START Records supplied
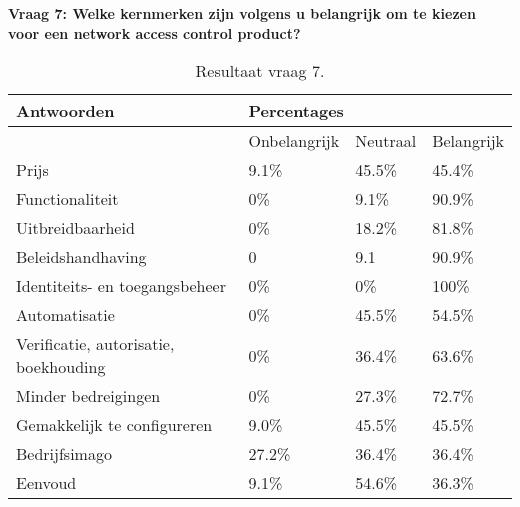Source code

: \textbf{Vraag 7: Welke kernmerken zijn volgens u belangrijk om te kiezen voor een network access control product?}
\begin{table}[h!]
	\begin{center}
		\begin{tabular}{|l|l|l|l|}
			\hline
			\bf Antwoorden          & \multicolumn{3}{l|}{\bf Percentages} \\ \hline
					 			  				  & Onbelangrijk & Neutraal & Belangrijk \\ \hline
			Prijs                                 & 9.1\%        & 45.5\%   & 45.4\%     \\ \hline
			Functionaliteit                       & 0\%          & 9.1\%    & 90.9\%     \\ \hline
			Uitbreidbaarheid                      & 0\%          & 18.2\%   & 81.8\%     \\ \hline
			Beleidshandhaving                     & 0            & 9.1      & 90.9\%     \\ \hline
			Identiteits- en toegangsbeheer        & 0\%          & 0\%      & 100\%      \\ \hline
			Automatisatie                         & 0\%          & 45.5\%   & 54.5\%     \\ \hline
			Verificatie, autorisatie, boekhouding & 0\%          & 36.4\%   & 63.6\%     \\ \hline
			Minder bedreigingen                   & 0\%          & 27.3\%   & 72.7\%     \\ \hline
			Gemakkelijk te configureren           & 9.0\%        & 45.5\%   & 45.5\%     \\ \hline
			Bedrijfsimago                         & 27.2\%       & 36.4\%   & 36.4\%     \\ \hline
			Eenvoud                               & 9.1\%        & 54.6\%   & 36.3\%     \\ \hline
		\end{tabular}
		\caption{Resultaat vraag 7.}
	\end{center}
\end{table}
END Records supplied
### Task brief:
All of the data must be repeated exactly, except for the pictures.

### Response to this task:
Source code

: \textbf{Vraag 7: Welke kernmerken zijn volgens u belangrijk om te kiezen voor een network access control product?}
\begin{table}[h!]
	\begin{center}
		\begin{tabular}{|l|l|l|l|}
			\hline
			\bf Antwoorden          & \multicolumn{3}{l|}{\bf Percentages} \\ \hline
					 			  				  & Onbelangrijk & Neutraal & Belangrijk \\ \hline
			Prijs                                 & 9.1\%        & 45.5\%   & 45.4\%     \\ \hline
			Functionaliteit                       & 0\%          & 9.1\%    & 90.9\%     \\ \hline
			Uitbreidbaarheid                      & 0\%          & 18.2\%   & 81.8\%     \\ \hline
			Beleidshandhaving                     & 0            & 9.1      & 90.9\%     \\ \hline
			Identiteits- en toegangsbeheer        & 0\%          & 0\%      & 100\%      \\ \hline
			Automatisatie                         & 0\%          & 45.5\%   & 54.5\%     \\ \hline
			Verificatie, autorisatie, boekhouding & 0\%          & 36.4\%   & 63.6\%     \\ \hline
			Minder bedreigingen                   & 0\%          & 27.3\%   & 72.7\%     \\ \hline
			Gemakkelijk te configureren           & 9.0\%        & 45.5\%   & 45.5\%     \\ \hline
			Bedrijfsimago                         & 27.2\%       & 36.4\%   & 36.4\%     \\ \hline
			Eenvoud                               & 9.1\%        & 54.6\%   & 36.3\%     \\ \hline
		\end{tabular}
		\caption{Resultaat vraag 7.}
	\end{center}
\end{table}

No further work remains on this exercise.